TASK TO COMPLETE → Copy each record exactly and skip its pictures.

MATERIAL FOR THIS TASK →
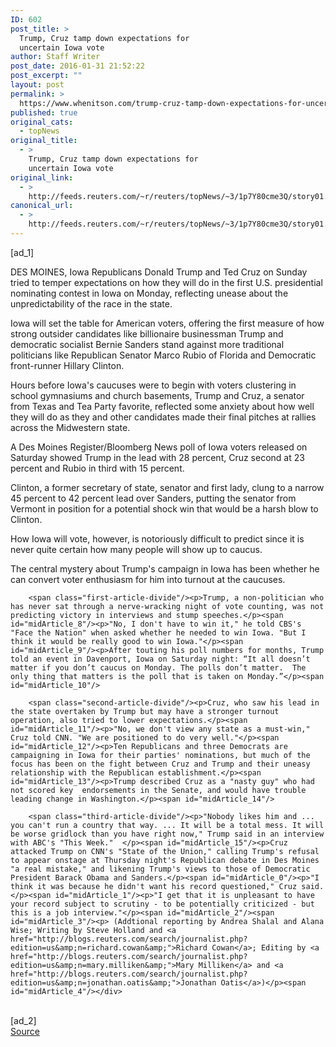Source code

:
 ```yaml
---
ID: 602
post_title: >
  Trump, Cruz tamp down expectations for
  uncertain Iowa vote
author: Staff Writer
post_date: 2016-01-31 21:52:22
post_excerpt: ""
layout: post
permalink: >
  https://www.whenitson.com/trump-cruz-tamp-down-expectations-for-uncertain-iowa-vote/
published: true
original_cats:
  - topNews
original_title:
  - >
    Trump, Cruz tamp down expectations for
    uncertain Iowa vote
original_link:
  - >
    http://feeds.reuters.com/~r/reuters/topNews/~3/1p7Y80cme3Q/story01.htm
canonical_url:
  - >
    http://feeds.reuters.com/~r/reuters/topNews/~3/1p7Y80cme3Q/story01.htm
---
```

 [ad_1]
<br><div id="articleText">
<span id="midArticle_start"/>

<span id="midArticle_0"/><span class="focusParagraph" readability="6"><p><span class="articleLocation">DES MOINES, Iowa</span> Republicans Donald Trump and Ted Cruz on Sunday tried to temper expectations on how they will do in the first U.S. presidential nominating contest in Iowa on Monday, reflecting unease about the unpredictability of the race in the state.</p></span><span id="midArticle_1"/><p>Iowa will set the table for American voters, offering the first measure of how strong outsider candidates like billionaire businessman Trump and democratic socialist Bernie Sanders stand against more traditional politicians like Republican Senator Marco Rubio of Florida and Democratic front-runner Hillary Clinton.</p><span id="midArticle_2"/><p>Hours before Iowa's caucuses were to begin with voters clustering in school gymnasiums and church basements, Trump and Cruz, a senator from Texas and Tea Party favorite, reflected some anxiety about how well they will do as they and other candidates made their final pitches at rallies across the Midwestern state. </p><span id="midArticle_3"/><p>A Des Moines Register/Bloomberg News poll of Iowa voters released on Saturday showed Trump in the lead with 28 percent, Cruz second at 23 percent and Rubio in third with 15 percent.</p><span id="midArticle_4"/><p>Clinton, a former secretary of state, senator and first lady, clung to a narrow 45 percent to 42 percent lead over Sanders, putting the senator from Vermont in position for a potential shock win that would be a harsh blow to Clinton.</p><span id="midArticle_5"/><p>How Iowa will vote, however, is notoriously difficult to predict since it is never quite certain how many people will show up to caucus.</p><span id="midArticle_6"/><p>The central mystery about Trump's campaign in Iowa has been whether he can convert voter enthusiasm for him into turnout at the caucuses.</p><span id="midArticle_7"/>
        
        <span class="first-article-divide"/><p>Trump, a non-politician who has never sat through a nerve-wracking night of vote counting, was not predicting victory in interviews and stump speeches.</p><span id="midArticle_8"/><p>"No, I don't have to win it," he told CBS's "Face the Nation" when asked whether he needed to win Iowa. "But I think it would be really good to win Iowa."</p><span id="midArticle_9"/><p>After touting his poll numbers for months, Trump told an event in Davenport, Iowa on Saturday night: “It all doesn’t matter if you don’t caucus on Monday. The polls don’t matter.  The only thing that matters is the poll that is taken on Monday.”</p><span id="midArticle_10"/>
        
        <span class="second-article-divide"/><p>Cruz, who saw his lead in the state overtaken by Trump but may have a stronger turnout operation, also tried to lower expectations.</p><span id="midArticle_11"/><p>"No, we don't view any state as a must-win," Cruz told CNN. "We are positioned to do very well."</p><span id="midArticle_12"/><p>Ten Republicans and three Democrats are campaigning in Iowa for their parties' nominations, but much of the focus has been on the fight between Cruz and Trump and their uneasy relationship with the Republican establishment.</p><span id="midArticle_13"/><p>Trump described Cruz as a "nasty guy" who had not scored key  endorsements in the Senate, and would have trouble leading change in Washington.</p><span id="midArticle_14"/>
        
        <span class="third-article-divide"/><p>"Nobody likes him and ... you can't run a country that way. ... It will be a total mess. It will be worse gridlock than you have right now," Trump said in an interview with ABC's "This Week."  </p><span id="midArticle_15"/><p>Cruz attacked Trump on CNN's "State of the Union," calling Trump's refusal to appear onstage at Thursday night's Republican debate in Des Moines "a real mistake," and likening Trump's views to those of Democratic President Barack Obama and Sanders.</p><span id="midArticle_0"/><p>"I think it was because he didn't want his record questioned," Cruz said. </p><span id="midArticle_1"/><p>"I get that it is unpleasant to have your record subject to scrutiny - to be potentially criticized - but this is a job interview."</p><span id="midArticle_2"/><span id="midArticle_3"/><p> (Addtional reporting by Andrea Shalal and Alana Wise; Writing by Steve Holland and <a href="http://blogs.reuters.com/search/journalist.php?edition=us&amp;n=richard.cowan&amp;">Richard Cowan</a>; Editing by <a href="http://blogs.reuters.com/search/journalist.php?edition=us&amp;n=mary.milliken&amp;">Mary Milliken</a> and <a href="http://blogs.reuters.com/search/journalist.php?edition=us&amp;n=jonathan.oatis&amp;">Jonathan Oatis</a>)</p><span id="midArticle_4"/></div>
<br>[ad_2]
<br><a href="http://feeds.reuters.com/~r/reuters/topNews/~3/1p7Y80cme3Q/story01.htm">Source </a>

RESPONSE TO THIS EXERCISE →
Source code

:
 ```yaml
---
ID: 602
post_title: >
  Trump, Cruz tamp down expectations for
  uncertain Iowa vote
author: Staff Writer
post_date: 2016-01-31 21:52:22
post_excerpt: ""
layout: post
permalink: >
  https://www.whenitson.com/trump-cruz-tamp-down-expectations-for-uncertain-iowa-vote/
published: true
original_cats:
  - topNews
original_title:
  - >
    Trump, Cruz tamp down expectations for
    uncertain Iowa vote
original_link:
  - >
    http://feeds.reuters.com/~r/reuters/topNews/~3/1p7Y80cme3Q/story01.htm
canonical_url:
  - >
    http://feeds.reuters.com/~r/reuters/topNews/~3/1p7Y80cme3Q/story01.htm
---
```

 [ad_1]
<br><div id="articleText">
<span id="midArticle_start"/>

<span id="midArticle_0"/><span class="focusParagraph" readability="6"><p><span class="articleLocation">DES MOINES, Iowa</span> Republicans Donald Trump and Ted Cruz on Sunday tried to temper expectations on how they will do in the first U.S. presidential nominating contest in Iowa on Monday, reflecting unease about the unpredictability of the race in the state.</p></span><span id="midArticle_1"/><p>Iowa will set the table for American voters, offering the first measure of how strong outsider candidates like billionaire businessman Trump and democratic socialist Bernie Sanders stand against more traditional politicians like Republican Senator Marco Rubio of Florida and Democratic front-runner Hillary Clinton.</p><span id="midArticle_2"/><p>Hours before Iowa's caucuses were to begin with voters clustering in school gymnasiums and church basements, Trump and Cruz, a senator from Texas and Tea Party favorite, reflected some anxiety about how well they will do as they and other candidates made their final pitches at rallies across the Midwestern state. </p><span id="midArticle_3"/><p>A Des Moines Register/Bloomberg News poll of Iowa voters released on Saturday showed Trump in the lead with 28 percent, Cruz second at 23 percent and Rubio in third with 15 percent.</p><span id="midArticle_4"/><p>Clinton, a former secretary of state, senator and first lady, clung to a narrow 45 percent to 42 percent lead over Sanders, putting the senator from Vermont in position for a potential shock win that would be a harsh blow to Clinton.</p><span id="midArticle_5"/><p>How Iowa will vote, however, is notoriously difficult to predict since it is never quite certain how many people will show up to caucus.</p><span id="midArticle_6"/><p>The central mystery about Trump's campaign in Iowa has been whether he can convert voter enthusiasm for him into turnout at the caucuses.</p><span id="midArticle_7"/>
        
        <span class="first-article-divide"/><p>Trump, a non-politician who has never sat through a nerve-wracking night of vote counting, was not predicting victory in interviews and stump speeches.</p><span id="midArticle_8"/><p>"No, I don't have to win it," he told CBS's "Face the Nation" when asked whether he needed to win Iowa. "But I think it would be really good to win Iowa."</p><span id="midArticle_9"/><p>After touting his poll numbers for months, Trump told an event in Davenport, Iowa on Saturday night: “It all doesn’t matter if you don’t caucus on Monday. The polls don’t matter.  The only thing that matters is the poll that is taken on Monday.”</p><span id="midArticle_10"/>
        
        <span class="second-article-divide"/><p>Cruz, who saw his lead in the state overtaken by Trump but may have a stronger turnout operation, also tried to lower expectations.</p><span id="midArticle_11"/><p>"No, we don't view any state as a must-win," Cruz told CNN. "We are positioned to do very well."</p><span id="midArticle_12"/><p>Ten Republicans and three Democrats are campaigning in Iowa for their parties' nominations, but much of the focus has been on the fight between Cruz and Trump and their uneasy relationship with the Republican establishment.</p><span id="midArticle_13"/><p>Trump described Cruz as a "nasty guy" who had not scored key  endorsements in the Senate, and would have trouble leading change in Washington.</p><span id="midArticle_14"/>
        
        <span class="third-article-divide"/><p>"Nobody likes him and ... you can't run a country that way. ... It will be a total mess. It will be worse gridlock than you have right now," Trump said in an interview with ABC's "This Week."  </p><span id="midArticle_15"/><p>Cruz attacked Trump on CNN's "State of the Union," calling Trump's refusal to appear onstage at Thursday night's Republican debate in Des Moines "a real mistake," and likening Trump's views to those of Democratic President Barack Obama and Sanders.</p><span id="midArticle_0"/><p>"I think it was because he didn't want his record questioned," Cruz said. </p><span id="midArticle_1"/><p>"I get that it is unpleasant to have your record subject to scrutiny - to be potentially criticized - but this is a job interview."</p><span id="midArticle_2"/><span id="midArticle_3"/><p> (Addtional reporting by Andrea Shalal and Alana Wise; Writing by Steve Holland and <a href="http://blogs.reuters.com/search/journalist.php?edition=us&amp;n=richard.cowan&amp;">Richard Cowan</a>; Editing by <a href="http://blogs.reuters.com/search/journalist.php?edition=us&amp;n=mary.milliken&amp;">Mary Milliken</a> and <a href="http://blogs.reuters.com/search/journalist.php?edition=us&amp;n=jonathan.oatis&amp;">Jonathan Oatis</a>)</p><span id="midArticle_4"/></div>
<br>[ad_2]
<br><a href="http://feeds.reuters.com/~r/reuters/topNews/~3/1p7Y80cme3Q/story01.htm">Source </a>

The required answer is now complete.